These options may help when extracting from untrusted archives.
@node Live untrusted data
@subsection Dealing with Live Untrusted Data
Extra care is required when creating from or extracting into a file
system that is accessible to untrusted users. For example, superusers
who invoke @command{tar} must be wary about its actions being hijacked
by an adversary who is reading or writing the file system at the same
time that @command{tar} is operating.
When creating an archive from a live file system, @command{tar} is
vulnerable to denial-of-service attacks. For example, an adversarial
user could create the illusion of an indefinitely-deep directory
hierarchy @file{d/e/f/g/...} by creating directories one step ahead of
@command{tar}, or the illusion of an indefinitely-long file by
creating a sparse file but arranging for blocks to be allocated just
before @command{tar} reads them. There is no easy way for
@command{tar} to distinguish these scenarios from legitimate uses, so
you may need to monitor @command{tar}, just as you'd need to monitor
any other system service, to detect such attacks.

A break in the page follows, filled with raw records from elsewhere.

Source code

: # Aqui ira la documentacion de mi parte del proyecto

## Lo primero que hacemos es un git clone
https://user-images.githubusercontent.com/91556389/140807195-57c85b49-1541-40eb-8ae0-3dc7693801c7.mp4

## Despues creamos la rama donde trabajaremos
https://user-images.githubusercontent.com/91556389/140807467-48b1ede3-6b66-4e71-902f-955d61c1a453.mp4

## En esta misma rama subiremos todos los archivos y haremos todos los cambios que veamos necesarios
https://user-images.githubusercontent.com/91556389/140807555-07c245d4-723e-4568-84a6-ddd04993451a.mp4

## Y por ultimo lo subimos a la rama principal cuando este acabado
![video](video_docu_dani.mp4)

While a superuser is extracting from an archive into a live file
system, an untrusted user might replace a directory with a symbolic
link, in hopes that @command{tar} will follow the symbolic link and
extract data into files that the untrusted user does not have access
to. Even if the archive was generated by the superuser, it may
contain a file such as @file{d/etc/passwd} that the untrusted user
earlier created in order to break in; if the untrusted user replaces
the directory @file{d/etc} with a symbolic link to @file{/etc} while
@command{tar} is running, @command{tar} will overwrite
@file{/etc/passwd}. This attack can be prevented by extracting into a
directory that is inaccessible to untrusted users.

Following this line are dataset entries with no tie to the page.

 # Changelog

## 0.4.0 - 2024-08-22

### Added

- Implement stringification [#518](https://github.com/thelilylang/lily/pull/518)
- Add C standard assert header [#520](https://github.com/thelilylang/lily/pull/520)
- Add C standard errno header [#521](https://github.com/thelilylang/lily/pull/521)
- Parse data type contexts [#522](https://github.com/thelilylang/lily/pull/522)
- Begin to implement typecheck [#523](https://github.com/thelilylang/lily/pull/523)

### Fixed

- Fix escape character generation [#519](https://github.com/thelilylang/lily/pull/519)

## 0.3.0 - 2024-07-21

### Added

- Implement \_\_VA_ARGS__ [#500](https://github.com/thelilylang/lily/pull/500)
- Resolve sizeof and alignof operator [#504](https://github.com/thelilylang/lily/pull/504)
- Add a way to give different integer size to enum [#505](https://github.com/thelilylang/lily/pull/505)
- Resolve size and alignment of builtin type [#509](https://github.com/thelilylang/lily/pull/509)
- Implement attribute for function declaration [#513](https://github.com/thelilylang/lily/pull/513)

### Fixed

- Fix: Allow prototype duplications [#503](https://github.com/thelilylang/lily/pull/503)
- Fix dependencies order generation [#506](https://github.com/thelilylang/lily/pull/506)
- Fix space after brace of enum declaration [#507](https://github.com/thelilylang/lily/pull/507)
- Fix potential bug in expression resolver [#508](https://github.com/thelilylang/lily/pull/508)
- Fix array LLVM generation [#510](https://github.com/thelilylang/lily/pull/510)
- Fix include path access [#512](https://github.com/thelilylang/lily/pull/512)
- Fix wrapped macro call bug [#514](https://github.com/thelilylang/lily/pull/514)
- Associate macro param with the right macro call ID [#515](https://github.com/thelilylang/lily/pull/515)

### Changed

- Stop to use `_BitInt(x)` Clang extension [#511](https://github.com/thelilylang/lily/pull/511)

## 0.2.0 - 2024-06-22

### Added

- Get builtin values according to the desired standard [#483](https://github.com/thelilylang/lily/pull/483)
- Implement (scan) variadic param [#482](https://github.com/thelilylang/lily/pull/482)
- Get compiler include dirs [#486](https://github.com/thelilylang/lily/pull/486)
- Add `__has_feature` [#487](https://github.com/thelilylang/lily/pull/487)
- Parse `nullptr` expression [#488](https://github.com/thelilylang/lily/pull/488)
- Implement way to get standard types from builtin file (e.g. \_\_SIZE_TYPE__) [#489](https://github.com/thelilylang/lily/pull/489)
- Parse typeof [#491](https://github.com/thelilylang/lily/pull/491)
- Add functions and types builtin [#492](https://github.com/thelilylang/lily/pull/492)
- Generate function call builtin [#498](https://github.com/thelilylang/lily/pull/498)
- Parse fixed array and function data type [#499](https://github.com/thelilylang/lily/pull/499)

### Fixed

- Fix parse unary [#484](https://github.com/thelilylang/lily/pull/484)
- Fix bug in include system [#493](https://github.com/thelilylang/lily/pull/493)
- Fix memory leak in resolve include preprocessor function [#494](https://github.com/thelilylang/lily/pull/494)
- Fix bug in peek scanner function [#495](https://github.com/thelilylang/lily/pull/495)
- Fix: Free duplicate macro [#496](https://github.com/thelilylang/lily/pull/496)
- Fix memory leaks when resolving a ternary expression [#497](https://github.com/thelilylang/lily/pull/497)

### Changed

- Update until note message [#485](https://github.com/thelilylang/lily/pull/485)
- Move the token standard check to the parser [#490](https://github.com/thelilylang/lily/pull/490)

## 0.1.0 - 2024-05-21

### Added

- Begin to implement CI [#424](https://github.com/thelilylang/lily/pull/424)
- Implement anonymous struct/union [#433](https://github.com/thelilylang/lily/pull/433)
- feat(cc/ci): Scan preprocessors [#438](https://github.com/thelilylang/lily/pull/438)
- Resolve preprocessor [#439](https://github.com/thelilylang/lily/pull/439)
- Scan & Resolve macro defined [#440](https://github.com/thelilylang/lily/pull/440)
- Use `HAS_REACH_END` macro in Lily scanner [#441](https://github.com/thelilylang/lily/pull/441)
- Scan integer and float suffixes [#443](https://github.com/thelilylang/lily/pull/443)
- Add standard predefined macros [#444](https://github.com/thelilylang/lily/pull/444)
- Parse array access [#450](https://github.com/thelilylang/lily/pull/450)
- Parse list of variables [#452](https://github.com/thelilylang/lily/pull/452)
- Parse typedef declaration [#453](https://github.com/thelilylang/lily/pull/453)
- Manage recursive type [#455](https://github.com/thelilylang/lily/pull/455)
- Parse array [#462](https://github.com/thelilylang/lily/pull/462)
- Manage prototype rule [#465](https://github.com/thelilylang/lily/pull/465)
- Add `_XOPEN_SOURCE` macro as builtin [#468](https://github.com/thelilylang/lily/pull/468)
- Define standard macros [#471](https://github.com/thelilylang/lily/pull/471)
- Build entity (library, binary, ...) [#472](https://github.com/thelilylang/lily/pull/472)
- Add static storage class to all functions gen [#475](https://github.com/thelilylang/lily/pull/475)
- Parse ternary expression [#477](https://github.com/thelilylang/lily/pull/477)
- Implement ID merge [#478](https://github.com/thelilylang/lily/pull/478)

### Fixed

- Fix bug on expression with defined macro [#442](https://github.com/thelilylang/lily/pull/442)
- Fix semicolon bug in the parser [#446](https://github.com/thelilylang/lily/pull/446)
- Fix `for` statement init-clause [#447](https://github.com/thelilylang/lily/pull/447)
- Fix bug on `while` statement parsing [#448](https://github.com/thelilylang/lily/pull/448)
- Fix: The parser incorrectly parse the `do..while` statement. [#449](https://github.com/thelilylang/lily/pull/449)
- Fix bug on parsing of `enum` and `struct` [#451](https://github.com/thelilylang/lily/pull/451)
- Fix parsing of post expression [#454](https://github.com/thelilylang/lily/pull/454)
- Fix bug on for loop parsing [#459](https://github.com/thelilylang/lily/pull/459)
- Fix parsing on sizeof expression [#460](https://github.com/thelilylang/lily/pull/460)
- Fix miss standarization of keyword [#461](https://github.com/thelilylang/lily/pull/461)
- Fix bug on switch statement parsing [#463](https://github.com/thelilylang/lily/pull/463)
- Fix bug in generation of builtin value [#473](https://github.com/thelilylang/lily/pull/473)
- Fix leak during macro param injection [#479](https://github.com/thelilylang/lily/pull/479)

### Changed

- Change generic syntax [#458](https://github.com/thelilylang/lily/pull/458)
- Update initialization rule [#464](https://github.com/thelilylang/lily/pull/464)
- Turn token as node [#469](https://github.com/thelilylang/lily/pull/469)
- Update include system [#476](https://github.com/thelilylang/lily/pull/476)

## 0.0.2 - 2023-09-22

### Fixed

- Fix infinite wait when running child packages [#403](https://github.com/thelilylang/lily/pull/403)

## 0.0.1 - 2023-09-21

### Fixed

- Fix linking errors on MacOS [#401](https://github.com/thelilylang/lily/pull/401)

Similar attacks via symbolic links are also possible when creating an
archive, if the untrusted user can modify an ancestor of a top-level
argument of @command{tar}. For example, an untrusted user that can
modify @file{/home/eve} can hijack a running instance of @samp{tar -cf
- /home/eve/Documents/yesterday} by replacing
@file{/home/eve/Documents} with a symbolic link to some other
location. Attacks like these can be prevented by making sure that
untrusted users cannot modify any files that are top-level arguments
to @command{tar}, or any ancestor directories of these files.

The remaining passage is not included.